In his second visit to Kansas City within the last six months, Federal Communications Commission Commissioner Ajit Pai stopped by Think Big Tuesday as part of his fight to close the digital divide.
Growing up in a small Kansas town three hours south of the metro, Pai said he’s familiar with the energy and vitality of the Kansas City startup community. He added that the technological revolution is not just for Silicon Valley anymore.
“Way back when, if you had a good idea, the odds were largely stacked against you to bring that idea to fruition, unless you worked within a large organization or had personal connections,” Pai said. “But today, through digital connection, you can start a business, you can raise capital you can immediately reach a worldwide customer base and you can disrupt an entire industry — and that’s a pretty profound change.”
In addition to the entrepreneurial enthusiasm he’s noticed in Kansas City, Pai noted the growing digital divide in the U.S. He’s now working to make sure the 34 million Americans that currently don’t have access to broadband networks will in the coming future as part of his digital empowerment agenda.
“Everyone should have online opportunity,” Pai said. “There is no limit to what Americans could achieve if they become participants in as opposed to spectators of the digital economy.”
Here are six ways that Pai suggests to bridge the digital divide and promote broadband access.
Gigabit opportunity zones
Pai proposed the idea of “gigabit opportunity zones” to congress and is optimistic that the idea can become law in 2017 thanks to bipartisan support.
“The concept is simple,” Pai said. “Provide financial incentives for Internet service providers to deploy gigabit broadband services in low-income neighborhoods.”
His plan will bring tax incentives to startups who take advantage of these networks and create jobs in these areas. He believes that with reduced payroll, entrepreneurs in low-income areas won’t feel compelled to move somewhere else.
Prevent local governments from standing in the way of new broadband networks
Pai said that the law gives the FCC power to do so, and that they should take that power. The more competitors, the better it is for consumers, he said.
“We have to promote more competition,” Pai said. “And ultimately, we have to make broadband more affordable and accessible to all Americans.”

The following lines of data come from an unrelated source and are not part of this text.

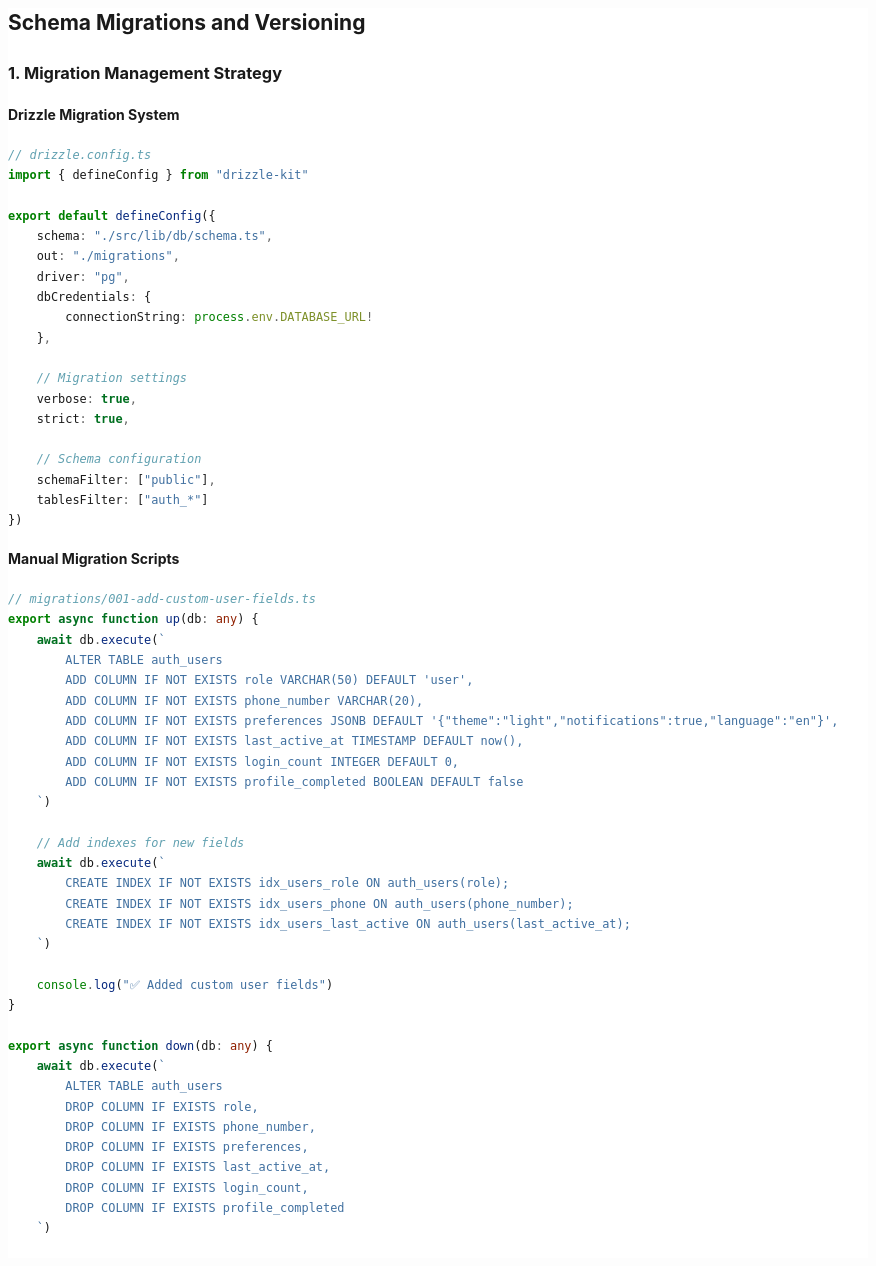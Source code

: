 ## Schema Migrations and Versioning

### 1. Migration Management Strategy

#### Drizzle Migration System
```typescript
// drizzle.config.ts
import { defineConfig } from "drizzle-kit"

export default defineConfig({
    schema: "./src/lib/db/schema.ts",
    out: "./migrations",
    driver: "pg",
    dbCredentials: {
        connectionString: process.env.DATABASE_URL!
    },
    
    // Migration settings
    verbose: true,
    strict: true,
    
    // Schema configuration
    schemaFilter: ["public"],
    tablesFilter: ["auth_*"]
})
```

#### Manual Migration Scripts
```typescript
// migrations/001-add-custom-user-fields.ts
export async function up(db: any) {
    await db.execute(`
        ALTER TABLE auth_users 
        ADD COLUMN IF NOT EXISTS role VARCHAR(50) DEFAULT 'user',
        ADD COLUMN IF NOT EXISTS phone_number VARCHAR(20),
        ADD COLUMN IF NOT EXISTS preferences JSONB DEFAULT '{"theme":"light","notifications":true,"language":"en"}',
        ADD COLUMN IF NOT EXISTS last_active_at TIMESTAMP DEFAULT now(),
        ADD COLUMN IF NOT EXISTS login_count INTEGER DEFAULT 0,
        ADD COLUMN IF NOT EXISTS profile_completed BOOLEAN DEFAULT false
    `)
    
    // Add indexes for new fields
    await db.execute(`
        CREATE INDEX IF NOT EXISTS idx_users_role ON auth_users(role);
        CREATE INDEX IF NOT EXISTS idx_users_phone ON auth_users(phone_number);
        CREATE INDEX IF NOT EXISTS idx_users_last_active ON auth_users(last_active_at);
    `)
    
    console.log("✅ Added custom user fields")
}

export async function down(db: any) {
    await db.execute(`
        ALTER TABLE auth_users 
        DROP COLUMN IF EXISTS role,
        DROP COLUMN IF EXISTS phone_number,
        DROP COLUMN IF EXISTS preferences,
        DROP COLUMN IF EXISTS last_active_at,
        DROP COLUMN IF EXISTS login_count,
        DROP COLUMN IF EXISTS profile_completed
    `)
    
```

Reform rules governing pole attachments
Before ISPs can offer gigabit service, they must string fiber optics, coaxial cables, and/or other wires on utility poles and through underground conduit. Pai said that the rates for accessing these poles are unreasonably high and that the FCC should consider easing the process.
Develop a model code for cities to encourage broadband employment
Pai said he frequently hears from cities that want gigabit services. He wants to assist cities through the digital transition and doesn’t want anyone to feel as though they’re starting from scratch.

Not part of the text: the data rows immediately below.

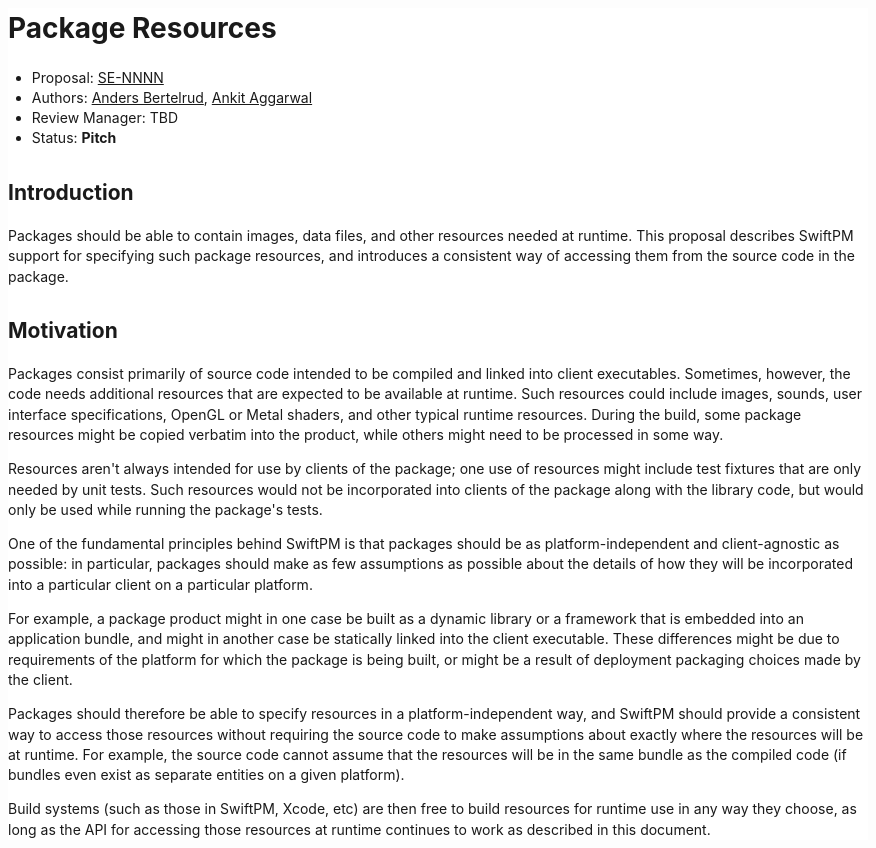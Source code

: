 # Package Resources

* Proposal: [SE-NNNN](NNNN-package-manager-resources.md)
* Authors: [Anders Bertelrud](https://github.com/abertelrud), [Ankit Aggarwal](https://github.com/aciidb0mb3r)
* Review Manager: TBD
* Status: **Pitch**

## Introduction

Packages should be able to contain images, data files, and other resources
needed at runtime.  This proposal describes SwiftPM support for specifying such
package resources, and introduces a consistent way of accessing them from the
source code in the package.

## Motivation

Packages consist primarily of source code intended to be compiled and linked
into client executables.  Sometimes, however, the code needs additional
resources that are expected to be available at runtime.  Such resources could
include images, sounds, user interface specifications, OpenGL or Metal shaders,
and other typical runtime resources.  During the build, some package resources
might be copied verbatim into the product, while others might need to be
processed in some way.

Resources aren't always intended for use by clients of the package; one use of
resources might include test fixtures that are only needed by unit tests.  Such
resources would not be incorporated into clients of the package along with the
library code, but would only be used while running the package's tests.

One of the fundamental principles behind SwiftPM is that packages should be as
platform-independent and client-agnostic as possible:  in particular, packages
should make as few assumptions as possible about the details of how they will be
incorporated into a particular client on a particular platform.

For example, a package product might in one case be built as a dynamic library
or a framework that is embedded into an application bundle, and might in another
case be statically linked into the client executable.  These differences might
be due to requirements of the platform for which the package is being built, or
might be a result of deployment packaging choices made by the client.

Packages should therefore be able to specify resources in a platform-independent
way, and SwiftPM should provide a consistent way to access those resources
without requiring the source code to make assumptions about exactly where the
resources will be at runtime.  For example, the source code cannot assume that
the resources will be in the same bundle as the compiled code (if bundles even
exist as separate entities on a given platform).

Build systems (such as those in SwiftPM, Xcode, etc) are then free to build
resources for runtime use in any way they choose, as long as the API for
accessing those resources at runtime continues to work as described in this
document.
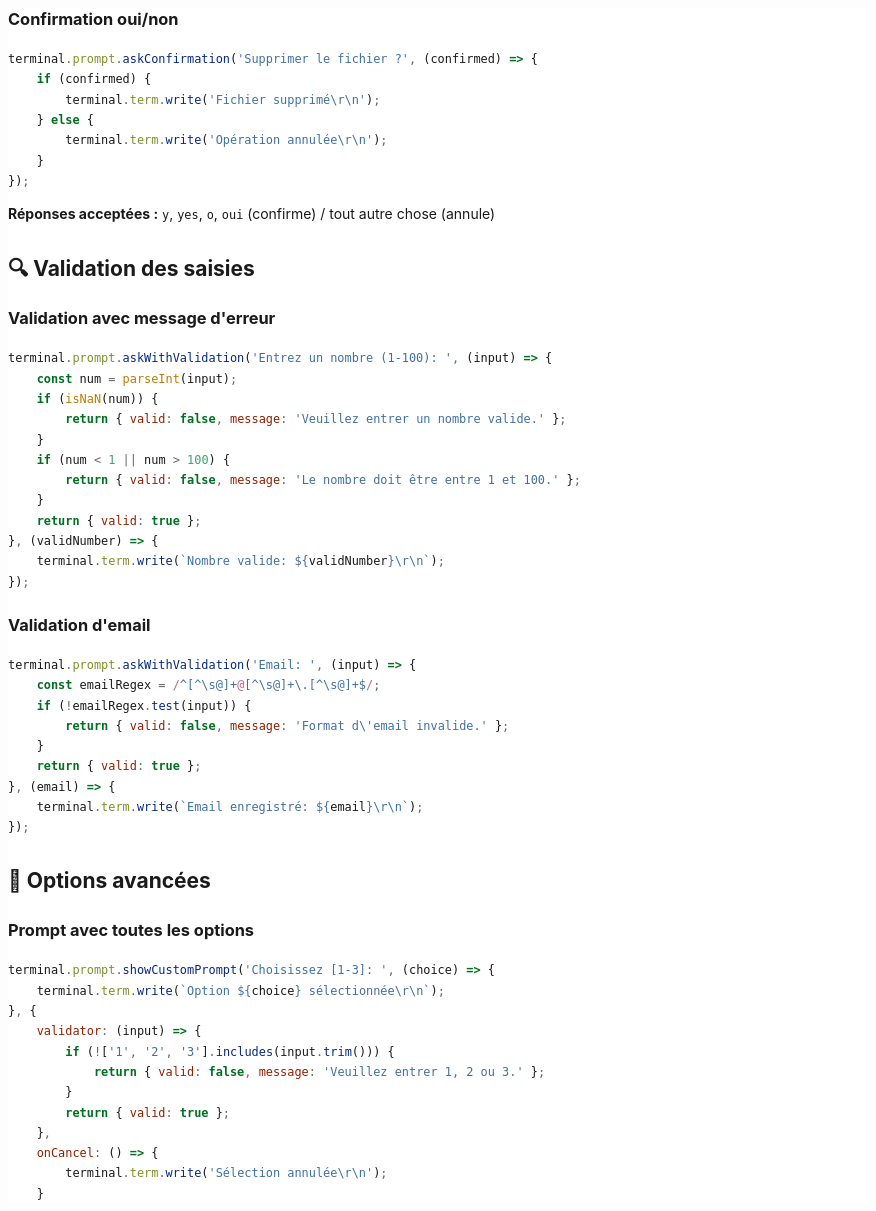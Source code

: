 ### Confirmation oui/non

```javascript
terminal.prompt.askConfirmation('Supprimer le fichier ?', (confirmed) => {
    if (confirmed) {
        terminal.term.write('Fichier supprimé\r\n');
    } else {
        terminal.term.write('Opération annulée\r\n');
    }
});
```

**Réponses acceptées :** `y`, `yes`, `o`, `oui` (confirme) / tout autre chose (annule)

## 🔍 Validation des saisies

### Validation avec message d'erreur

```javascript
terminal.prompt.askWithValidation('Entrez un nombre (1-100): ', (input) => {
    const num = parseInt(input);
    if (isNaN(num)) {
        return { valid: false, message: 'Veuillez entrer un nombre valide.' };
    }
    if (num < 1 || num > 100) {
        return { valid: false, message: 'Le nombre doit être entre 1 et 100.' };
    }
    return { valid: true };
}, (validNumber) => {
    terminal.term.write(`Nombre valide: ${validNumber}\r\n`);
});
```

### Validation d'email

```javascript
terminal.prompt.askWithValidation('Email: ', (input) => {
    const emailRegex = /^[^\s@]+@[^\s@]+\.[^\s@]+$/;
    if (!emailRegex.test(input)) {
        return { valid: false, message: 'Format d\'email invalide.' };
    }
    return { valid: true };
}, (email) => {
    terminal.term.write(`Email enregistré: ${email}\r\n`);
});
```

## 🔧 Options avancées

### Prompt avec toutes les options

```javascript
terminal.prompt.showCustomPrompt('Choisissez [1-3]: ', (choice) => {
    terminal.term.write(`Option ${choice} sélectionnée\r\n`);
}, {
    validator: (input) => {
        if (!['1', '2', '3'].includes(input.trim())) {
            return { valid: false, message: 'Veuillez entrer 1, 2 ou 3.' };
        }
        return { valid: true };
    },
    onCancel: () => {
        terminal.term.write('Sélection annulée\r\n');
    }
```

“This code should be forward-looking and fair,” Pai said. “And it should balance the legitimate interests of municipalities with consumers’ demands for better, faster, and cheaper broadband.”
Speed up the deployment of broadband in federal lands
Pai said that it takes twice as long for federal lands to deploy broadband than privately-held land. That’s especially a problem west of the Mississippi River and on Native American Tribal lands.
Pai wants to streamline the process of providing services through new regulation.
Make “dig-once” a central tenet of nation’s transportation policy
Dig-once is a concept that calls for every construction project to include the installation of a conduit that can carry fiber optic anyway.
“Installation is the most expensive part of any new broadband, so why not take advantage of construction that’s already going to happen in order to put the infrastructure in place,” Pai said. “Dig-once has been successful on the local level, and I hope it soon becomes the law of the land.”